Kampanye Net-Zero McDonald’s, misalnya, mendapat kritik dari Jennifer Molidor, Juru Kampanye Pangan Senior di Center for Biological Diversity. Ia menyebut kegiatan ternak sapi perusahaan tersebut menghasilkan lebih dari 22 juta metrik ton gas rumah kaca setiap tahun. Menurutnya, perubahan besar baru akan terjadi jika perusahaan mengubah menu secara keseluruhan.

Selain itu, sejumlah contoh praktik yang dikategorikan sebagai greenwashing antara lain:

  • Produsen deterjen berkampanye ramah lingkungan dengan kemasan bioplastik, namun tidak menyoroti dampak lingkungan dari limbah pencucian dan proses produksinya.
  • Perusahaan multinasional mengganti kantong plastik dengan totebag pada setiap pembelian. Namun, sebuah studi tahun 2018 menyebut tas jinjing kapas organik perlu digunakan hingga 20.000 kali untuk mengimbangi dampak produksinya.
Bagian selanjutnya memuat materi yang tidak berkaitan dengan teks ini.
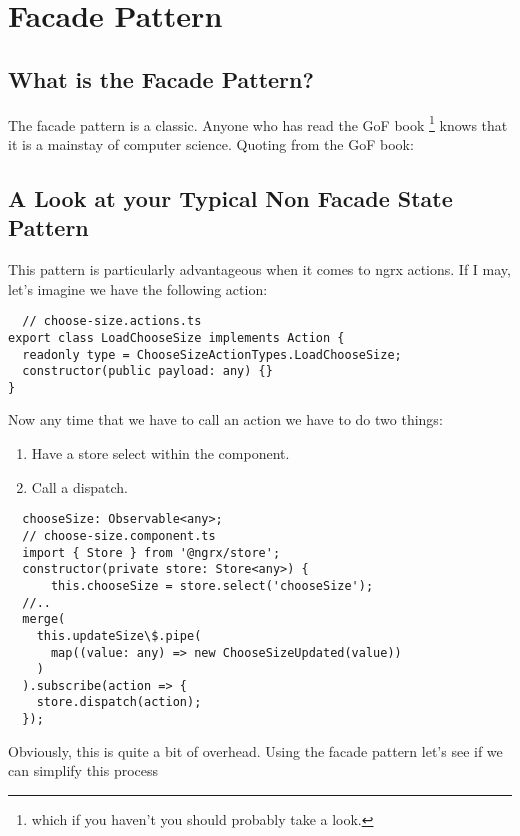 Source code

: 
\chapter{ Facade Pattern }

\section{ What is the Facade Pattern? }
The facade pattern is a classic. Anyone who has read the GoF book \footnote{
which if you haven't you should probably take a look.} knows that it is a
mainstay of computer science. Quoting from the GoF book:


\section{ A Look at your Typical Non Facade State Pattern  }
This pattern is particularly advantageous when it comes to ngrx actions. If I
may, let's imagine we have the following action:

\begin{lstlisting}
  // choose-size.actions.ts
export class LoadChooseSize implements Action {
  readonly type = ChooseSizeActionTypes.LoadChooseSize;
  constructor(public payload: any) {}
}
\end{lstlisting}

Now any time that we have to call an action we have to do two things:
\begin{enumerate}
  \item Have a store select within the component.
  \item Call a dispatch.
\end{enumerate}

\begin{lstlisting}
  chooseSize: Observable<any>;
  // choose-size.component.ts
  import { Store } from '@ngrx/store';
  constructor(private store: Store<any>) {
      this.chooseSize = store.select('chooseSize');
  //..
  merge(
    this.updateSize\$.pipe(
      map((value: any) => new ChooseSizeUpdated(value))
    )
  ).subscribe(action => {
    store.dispatch(action);
  });
\end{lstlisting}

Obviously, this is quite a bit of overhead. Using the facade pattern let's see
if we can simplify this process

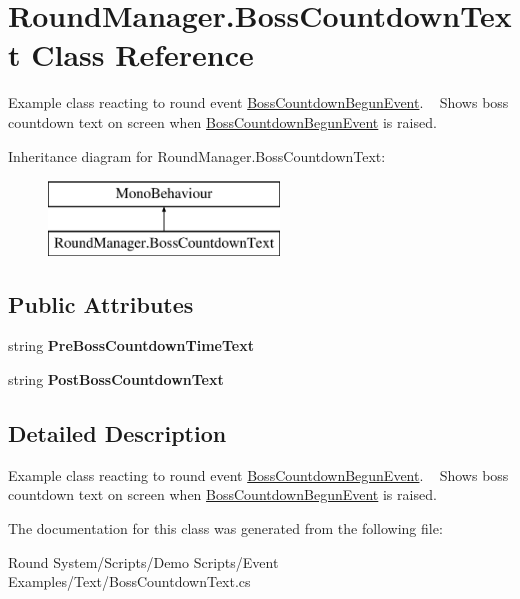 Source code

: \hypertarget{class_round_manager_1_1_boss_countdown_text}{}\section{Round\+Manager.\+Boss\+Countdown\+Text Class Reference}
\label{class_round_manager_1_1_boss_countdown_text}


Example class reacting to round event \hyperlink{class_round_manager_1_1_events_1_1_boss_countdown_begun_event}{Boss\+Countdown\+Begun\+Event}. ~\newline
Shows boss countdown text on screen when \hyperlink{class_round_manager_1_1_events_1_1_boss_countdown_begun_event}{Boss\+Countdown\+Begun\+Event} is raised.  


Inheritance diagram for Round\+Manager.\+Boss\+Countdown\+Text\+:\begin{figure}[H]
\begin{center}
\leavevmode
\includegraphics[height=2.000000cm]{class_round_manager_1_1_boss_countdown_text}
\end{center}
\end{figure}
\subsection*{Public Attributes}
\begin{DoxyCompactItemize}
\item 
\hypertarget{class_round_manager_1_1_boss_countdown_text_af18f1358304ded98a12aeba406124a1c}{}string {\bfseries Pre\+Boss\+Countdown\+Time\+Text}\label{class_round_manager_1_1_boss_countdown_text_af18f1358304ded98a12aeba406124a1c}

\item 
\hypertarget{class_round_manager_1_1_boss_countdown_text_a24188e52e23227278f2a0fe97e38f90d}{}string {\bfseries Post\+Boss\+Countdown\+Text}\label{class_round_manager_1_1_boss_countdown_text_a24188e52e23227278f2a0fe97e38f90d}

\end{DoxyCompactItemize}


\subsection{Detailed Description}
Example class reacting to round event \hyperlink{class_round_manager_1_1_events_1_1_boss_countdown_begun_event}{Boss\+Countdown\+Begun\+Event}. ~\newline
Shows boss countdown text on screen when \hyperlink{class_round_manager_1_1_events_1_1_boss_countdown_begun_event}{Boss\+Countdown\+Begun\+Event} is raised. 



The documentation for this class was generated from the following file\+:\begin{DoxyCompactItemize}
\item 
Round System/\+Scripts/\+Demo Scripts/\+Event Examples/\+Text/Boss\+Countdown\+Text.\+cs\end{DoxyCompactItemize}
Risiko greenwashing bagi bisnis

Selain dinilai merugikan konsumen, greenwashing juga memiliki konsekuensi bagi pelaku usaha. Beberapa risiko yang disebutkan antara lain:

  • Memburuknya persepsi konsumen. Survei Lending Tree menyebut 55 persen masyarakat lebih berminat membeli produk yang dicap berkelanjutan. Namun ketika klaim terbukti menyesatkan, kepercayaan dapat turun drastis dan perusahaan dinilai melakukan penipuan.
  • Turunnya reputasi di mata investor. Klaim ramah lingkungan yang menyesatkan dapat mengaburkan penilaian investor yang ingin mendukung bisnis berkelanjutan.
  • Kehilangan kepercayaan mitra bisnis. Kolaborasi yang dibangun atas dasar kepedulian lingkungan berisiko runtuh jika salah satu pihak terbukti melakukan greenwashing.
  • Potensi masalah hukum. Dalam kasus berat, greenwashing dapat berujung pada sengketa pidana atau perdata. Salah satu contoh yang disebut adalah kasus Volkswagen, yang dituduh membohongi konsumen terkait emisi kendaraan yang dipasarkan sebagai ramah lingkungan di Amerika Serikat.
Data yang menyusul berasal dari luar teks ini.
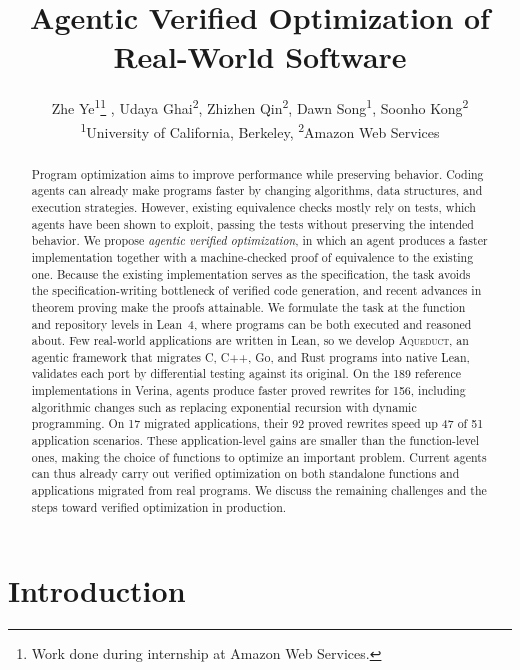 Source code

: \documentclass{article}
\title{Agentic Verified Optimization of Real-World Software}
\author{%
Zhe Ye\textsuperscript{1}\thanks{Work done during internship at Amazon Web Services.} , Udaya Ghai\textsuperscript{2}, Zhizhen Qin\textsuperscript{2}, Dawn Song\textsuperscript{1}, Soonho Kong\textsuperscript{2} \\
\textsuperscript{1}University of California, Berkeley, \textsuperscript{2}Amazon Web Services
}
\newcommand{\aqueduct}{\textsc{Aqueduct}\xspace}
\newcommand{\verina}{Verina\xspace}
\begin{document}
\maketitle

\begin{abstract}
Program optimization aims to improve performance while preserving behavior.
Coding agents can already make programs faster by changing algorithms, data structures, and execution strategies.
However, existing equivalence checks mostly rely on tests, which agents have been shown to exploit, passing the tests without preserving the intended behavior.
We propose \emph{agentic verified optimization}, in which an agent produces a faster implementation together with a machine-checked proof of equivalence to the existing one.
Because the existing implementation serves as the specification, the task avoids the specification-writing bottleneck of verified code generation, and recent advances in theorem proving make the proofs attainable.
We formulate the task at the function and repository levels in Lean~4, where programs can be both executed and reasoned about.
Few real-world applications are written in Lean, so we develop \aqueduct{}, an agentic framework that migrates C, C++, Go, and Rust programs into native Lean, validates each port by differential testing against its original.
On the 189 reference implementations in \verina{}, agents produce faster proved rewrites for 156, including algorithmic changes such as replacing exponential recursion with dynamic programming.
On 17 migrated applications, their 92 proved rewrites speed up 47 of 51 application scenarios.
These application-level gains are smaller than the function-level ones, making the choice of functions to optimize an important problem.
Current agents can thus already carry out verified optimization on both standalone functions and applications migrated from real programs.
We discuss the remaining challenges and the steps toward verified optimization in production.
\end{abstract}

\section{Introduction}
\label{sec:intro}
\end{document}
Eco-label di Indonesia dan kekhawatiran greenwashing

Di Indonesia, pemerintah memberlakukan penggunaan eco-label untuk produk usaha kecil dan menengah yang mengklaim ramah lingkungan. Namun, label ini disebut dapat dikeluarkan oleh perusahaan itu sendiri, bukan lembaga resmi. Kondisi tersebut memunculkan kekhawatiran karena perusahaan bisa menempelkan label positif tanpa menjelaskan dampak atau risikonya bagi lingkungan. Akibatnya, konsumen cenderung lebih skeptis terhadap klaim yang hanya mengandalkan label semacam itu.
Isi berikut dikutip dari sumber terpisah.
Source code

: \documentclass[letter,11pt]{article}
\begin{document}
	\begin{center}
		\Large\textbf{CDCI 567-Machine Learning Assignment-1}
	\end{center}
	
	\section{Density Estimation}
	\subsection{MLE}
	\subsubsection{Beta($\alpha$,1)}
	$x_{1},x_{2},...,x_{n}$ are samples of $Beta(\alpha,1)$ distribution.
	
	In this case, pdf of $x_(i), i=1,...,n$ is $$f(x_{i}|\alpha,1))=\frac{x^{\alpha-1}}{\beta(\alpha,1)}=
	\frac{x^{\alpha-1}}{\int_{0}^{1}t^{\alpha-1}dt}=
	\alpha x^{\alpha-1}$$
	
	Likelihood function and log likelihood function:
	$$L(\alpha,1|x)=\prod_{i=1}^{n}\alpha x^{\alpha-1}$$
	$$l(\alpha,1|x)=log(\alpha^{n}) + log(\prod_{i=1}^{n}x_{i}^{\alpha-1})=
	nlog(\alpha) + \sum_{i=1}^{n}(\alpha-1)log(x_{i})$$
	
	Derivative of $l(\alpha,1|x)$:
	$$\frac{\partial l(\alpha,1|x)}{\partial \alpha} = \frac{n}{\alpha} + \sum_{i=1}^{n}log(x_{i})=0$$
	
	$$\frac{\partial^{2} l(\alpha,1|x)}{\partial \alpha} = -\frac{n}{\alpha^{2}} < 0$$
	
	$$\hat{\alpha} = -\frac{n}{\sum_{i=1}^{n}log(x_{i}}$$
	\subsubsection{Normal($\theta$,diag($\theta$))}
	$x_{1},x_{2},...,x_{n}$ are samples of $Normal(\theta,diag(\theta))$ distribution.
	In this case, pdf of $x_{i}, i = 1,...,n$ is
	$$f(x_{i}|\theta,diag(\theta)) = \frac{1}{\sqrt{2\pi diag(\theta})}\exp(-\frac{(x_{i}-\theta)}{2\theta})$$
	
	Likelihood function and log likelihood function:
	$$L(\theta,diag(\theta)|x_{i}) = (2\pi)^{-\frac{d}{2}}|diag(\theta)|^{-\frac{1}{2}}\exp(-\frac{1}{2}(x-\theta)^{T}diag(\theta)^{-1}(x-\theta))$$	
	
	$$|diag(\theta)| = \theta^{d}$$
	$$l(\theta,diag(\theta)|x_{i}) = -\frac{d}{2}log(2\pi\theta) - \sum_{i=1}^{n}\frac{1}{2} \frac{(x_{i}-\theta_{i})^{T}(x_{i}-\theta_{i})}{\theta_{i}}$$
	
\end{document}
Langkah agar bisnis terhindar dari greenwashing

Sejumlah langkah yang dapat dilakukan perusahaan untuk menghindari praktik greenwashing meliputi:

  • Jujur dalam menjelaskan produk. Perusahaan diminta transparan soal proses dan bahan yang digunakan—baik organik maupun anorganik—serta menghindari penyampaian fakta setengah-setengah.
  • Menggunakan sertifikasi dari lembaga resmi. Produk yang benar-benar ramah lingkungan dinilai tidak akan ragu mengajukan sertifikasi. Contoh yang disebut antara lain GAP, FSC, ECOCERT, dan Sertifikasi Produk Ramah Lingkungan (ECO), yang dapat diterbitkan lembaga pemerintah maupun lembaga swasta seperti Green Building Council.
  • Memastikan data dan riset dapat dipertanggungjawabkan. Klaim seperti “organik” atau “ramah lingkungan” seharusnya didukung informasi spesifik, termasuk penjelasan proses produksi dan hasil uji laboratorium.

Selain itu, perusahaan juga diingatkan untuk menghindari penggunaan gambar bernuansa “hijau” atau kalimat yang ambigu pada kemasan dan materi komunikasi, agar tidak menimbulkan kesalahpahaman di masyarakat.

Greenwashing dinilai sebagai praktik menyesatkan yang dapat berdampak langsung pada upaya perlindungan lingkungan. Karena itu, klaim keberlanjutan dituntut tidak berhenti pada narasi, melainkan dibuktikan melalui data, transparansi, dan perubahan nyata.